NAACP and AFL-CIO leaders to speak at IU Bloomington on civil rights and labor
FOR IMMEDIATE RELEASE
BLOOMINGTON, Ind. -- Two of the most prominent national leaders of the civil rights and labor movements will be at Indiana University Bloomington next week for a signature event of the College of Arts and Sciences 2015 Themester “@Work: The Nature of Labor on a Changing Planet.”
The Rev. William Barber, president of the North Carolina NAACP, and Richard Trumka, president of the AFL-CIO, the nation’s largest labor organization, will share the stage for a discussion titled “Labor and Civil Rights: Bold Legacies and New Directions.”
The event will take place at 7 p.m. Wednesday, Nov. 4, in Presidents Hall of Franklin Hall on the IU Bloomington campus. William Morris of the Bloomington Human Rights Commission will moderate.
“Fifty years ago, Martin Luther King Jr. observed that one stage of the civil rights movement had ended and another needed to begin,” said Benjamin Robinson, co-chair of the Themester 2015 advisory committee and associate professor in Germanic studies. “There could be no progress in civil rights, he stated, ‘unless the whole of American society takes a new turn toward greater economic justice.’
“King was assassinated in Memphis supporting striking public workers in their efforts to bring about that turn. Recognizing that King's turn has yet to be taken, the Themester Committee sought to bring together two leaders not only to discuss, but also to make living history on our campus.”
Barber and Trumka will explore initiatives including bringing civil rights and environmental groups into the labor federation and developing new forms of unionism organized around communities.
“One premise guiding our signature event is that there is no better way to learn about work than with those who are organizing its future,” Robinson said.
Tickets are required for the free event and are available online; seating is limited. Video of the discussion will be live streamed and archived at broadcast.iu.edu. News media should contact Tracy Bee at 812-856-7183 or firstname.lastname@example.org to make arrangements for admission in advance.
The Rev. William Barber was born in Indianapolis in 1963 and moved as a child to North Carolina, where his family helped integrate local public schools. The pastor of Greenleaf Baptist Church in Goldsboro, N.C., for 20 years, he has been president of the North Carolina NAACP since 2006.
Barber has gained national attention for his leadership of the Moral Mondays Movement, which has brought thousands of people together to protest spending cuts for education, health and social services in rallies at the North Carolina Statehouse in Raleigh and elsewhere around the state.
He has served as executive director of the North Carolina Human Relations Commission, a national NAACP board member and chair of the NAACP legislative political action committee. He convened the Historic Thousands on Jones Street Peoples Assembly Coalition, a broad alliance of organizations that champions an anti-racism, anti-poverty and anti-war agenda.
Trumka became president of the 12.5 million-member American Federation of Labor and Congress of Industrial Organizations in 2009. He served as secretary-treasurer of the AFL-CIO from 1995 to 2009.

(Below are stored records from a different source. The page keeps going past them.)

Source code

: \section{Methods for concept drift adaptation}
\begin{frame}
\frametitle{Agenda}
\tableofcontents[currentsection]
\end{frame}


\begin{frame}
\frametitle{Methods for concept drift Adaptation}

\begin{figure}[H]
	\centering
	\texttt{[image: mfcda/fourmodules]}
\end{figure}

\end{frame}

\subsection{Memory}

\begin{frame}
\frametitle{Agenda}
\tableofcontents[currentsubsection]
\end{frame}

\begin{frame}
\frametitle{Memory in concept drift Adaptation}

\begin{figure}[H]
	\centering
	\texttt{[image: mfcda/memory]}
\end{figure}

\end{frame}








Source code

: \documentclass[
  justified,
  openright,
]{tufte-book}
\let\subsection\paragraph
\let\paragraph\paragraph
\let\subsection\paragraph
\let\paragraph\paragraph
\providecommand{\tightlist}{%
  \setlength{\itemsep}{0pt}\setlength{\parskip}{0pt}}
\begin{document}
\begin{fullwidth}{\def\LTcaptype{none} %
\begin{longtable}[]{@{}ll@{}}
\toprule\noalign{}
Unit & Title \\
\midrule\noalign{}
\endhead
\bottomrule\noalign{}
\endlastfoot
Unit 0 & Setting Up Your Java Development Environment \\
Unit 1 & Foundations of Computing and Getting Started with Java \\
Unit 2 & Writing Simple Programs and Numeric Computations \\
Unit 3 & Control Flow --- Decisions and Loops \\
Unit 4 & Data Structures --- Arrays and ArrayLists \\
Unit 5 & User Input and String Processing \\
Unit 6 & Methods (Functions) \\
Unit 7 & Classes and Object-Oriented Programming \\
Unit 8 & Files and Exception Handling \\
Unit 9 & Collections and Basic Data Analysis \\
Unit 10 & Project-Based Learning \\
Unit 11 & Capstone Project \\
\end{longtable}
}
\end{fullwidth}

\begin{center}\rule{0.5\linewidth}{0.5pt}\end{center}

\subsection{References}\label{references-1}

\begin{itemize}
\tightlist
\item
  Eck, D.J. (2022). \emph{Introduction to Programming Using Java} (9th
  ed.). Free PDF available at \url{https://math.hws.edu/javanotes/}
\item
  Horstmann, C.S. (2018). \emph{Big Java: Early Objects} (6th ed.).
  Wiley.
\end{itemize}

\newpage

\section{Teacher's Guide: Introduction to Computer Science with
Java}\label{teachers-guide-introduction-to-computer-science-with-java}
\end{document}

He grew up in the small town of Nemacolin, Pa., where nearly all of the men in his family were coal miners. Trumka followed them into the mines, working there as he attended Penn State and then Villanova University law school. In 1982, at age 33, he ran on a reform ticket and was elected the youngest president of the United Mine Workers of America.
His leadership of the AFL-CIO has focused on organizing and collective bargaining as well as advocacy for labor law reform, immigration reform and an increase in the federal minimum wage. He has led efforts for the AFL-CIO to partner or affiliate with other labor organizations, including the National Guestworker Alliance and the National Domestic Workers Alliance.
Trumka traveled to St. Louis in September 2014 to speak against racial injustice after the shooting of Michael Brown and, a few weeks later, gave a major address on race and mass incarceration.
Themester 2015 “@Work: The Nature of Labor on a Changing Planet” is a semester-long exploration of labor and work, its history and future. It includes lectures, panel discussions, symposia, film showings, exhibits and performances organized around the theme of work.